Malick has the good fortune of working with the brilliant cinematographer Emmanuel Lubezki who just won his third Oscar in a row for “The Revenant,” and Lubezki captures the decadent landscapes of Los Angeles and Las Vegas with an inescapable beauty they don’t always have in reality. But he and Malick also capture the banality of them which quickly infects Rick’s soul, and the scenes where Bale is swimming in the violent ocean and wandering through a barren wilderness illustrates how inescapable his loneliness is.

It is said Malick shoots his films without a screenplay and instead gives the actors a storyline to improvise off of. This puts actors on an emotional tightrope which challenges them in ways they don’t often get challenged on, and the cast of “Knight of Cups” more than rises to the occasion. Bale is one of those actors who never backs down from any acting challenge given to him, and he gives yet another compelling performance in a career full of them. It’s also great to see Brian Dennehy here as this is the kind of film role we don’t always see him in, and it serves to remind us of how powerful an actor he can be when given the right role.

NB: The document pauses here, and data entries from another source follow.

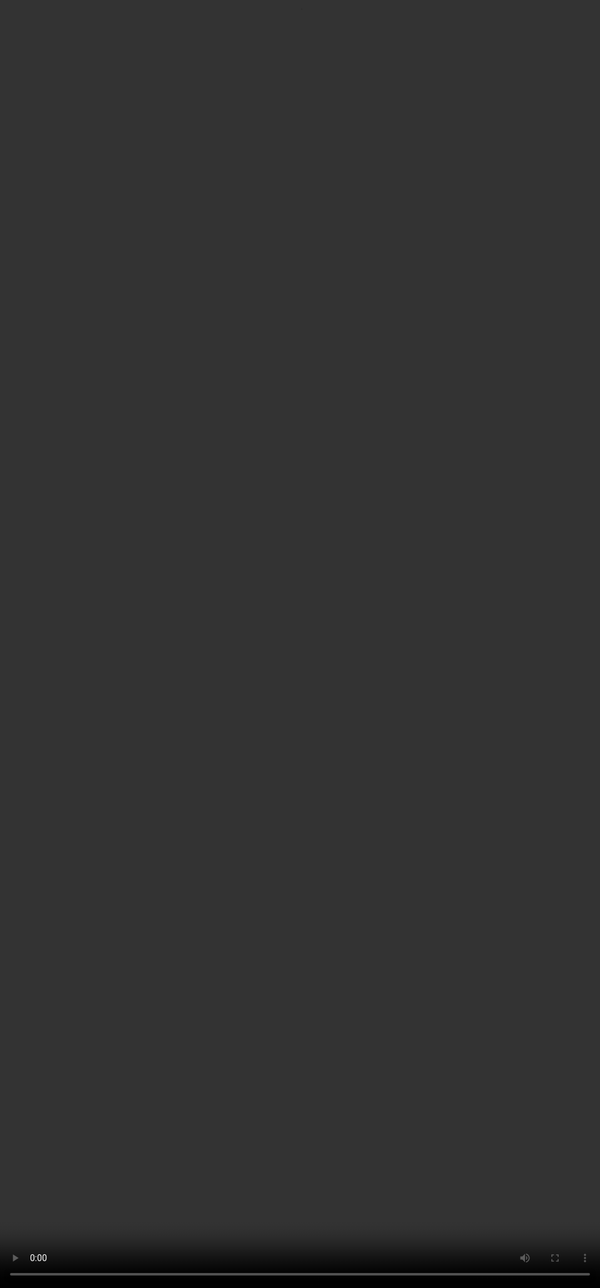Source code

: # Rubric 11: Code Output

<video src="${PRIVATE_CODE_OUTPUT_VIDEO}" frameborder="0" allowfullscreen style="position: absolute; top: 0; left: 0; width: 100%; height: 100%; border: none; object-fit: cover;" controls="" controlslist="nodownload nofullscreen" style="width: 100%" />

***Intent of Code Output:***

* Code Output refers to how well the model’s code output aligns with the user’s input.
* The goal of code output is to ensure that the response includes sufficient, accurate, and relevant information to fully capture the user's intent.
* A high-quality grounded response may also provide additional information that enriches the user's understanding or enhances the response beyond the original prompt.


***How should you approach this rubric?***

Check if the user’s intent has been addressed in the grounding information/code output.&#x20;

**Evaluation Categories for Grounding Information Quality:**

| Category           | Criteria                                                                                                                                                                                |
| ------------------ | --------------------------------------------------------------------------------------------------------------------------------------------------------------------------------------- |
| **No issues**      | The code output is correct and includes all the information to satisfy the user intent. May include relevant information beyond what the user asked for but that enriches the response. |
| **Minor Issues**   | The code output includes information that doesn’t completely satisfy the user intent. The code output contains some incorrect information.                                              |
| **Major Issues**   | The code output fails to satisfy the intent of the user and doesn’t provide a useful response. The code output includes incorrect information and therefore the answer is wrong.        |
| **Not Applicable** | If no code output/grounding information is present.                                                                                                                                     |

**Example**
<video src="${PRIVATE_CODE_OUTPUT_EXAMPLE_VIDEO}" frameborder="0" allowfullscreen style="position: absolute; top: 0; left: 0; width: 100%; height: 100%; border: none; object-fit: cover;" controls="" controlslist="nodownload nofullscreen" style="width: 100%" />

The movie also features a number of remarkable actresses playing the various lovers of Rick, and they all stand out in their own individual ways. Cate Blanchett, Australia’s answer to Meryl Streep, plays Rick’s physician ex-wife who still feels a connection to him even though she can’t quite get through to him. Imogen Poots rivets as the rebellious Della, Teresa Palmer makes Karen a most spirited and playful stripper who can seduce anyone with what seems like little trouble, and Frieda Pinto is the definition of serenity as Helen.

But one performance I was especially impressed with was Natalie Portman’s as Elizabeth, the woman Rick had wronged. After all these years, Portman remains a wonderfully vulnerable actress who is incapable of faking an emotion. She makes you feel the pain Elizabeth goes through, and you can’t take your eyes off of her for one second.

“Knight of Cups” proves to have a more straightforward narrative than Malick’s other films, and that’s saying something. His last film, “To the Wonder,” was good, but it meandered all over the place as he couldn’t decide which story was the more important one to tell. This time, however, he manages to stay with Rick and his romantic adventures for the majority of the film’s running time. It does veer off slightly when we get introduced to Antonio Banderas who plays the ironically named Tonio, a playboy who loves the company of more than just one woman. Considering Banderas’ recent stormy divorce from Melanie Griffith, his part in this film feels a bit voyeuristic as it seems like he is simply playing himself and explaining why his marriage to her fell apart.

“Knight of Cups” doesn’t reach the cinematic heights of “The Tree of Life” or “Days of Heaven,” but it is still a must for Malick’s fans as few other filmmakers can make a movie the way he can. Some will call it self-indulgent and complain it focuses on individuals who have it a lot better than the working class of America, but for those who relate to the journey Rick takes here, it is an immersive experience which leaves you guessing as to the possibilities open to him at the film’s conclusion.

It’s also worth watching to see characters drive their cars on the empty roads of Los Angeles at night. Anyone who lives in Los Angeles knows the roads are never that empty during the day, so it’s nice to know they are not always a traffic nightmare.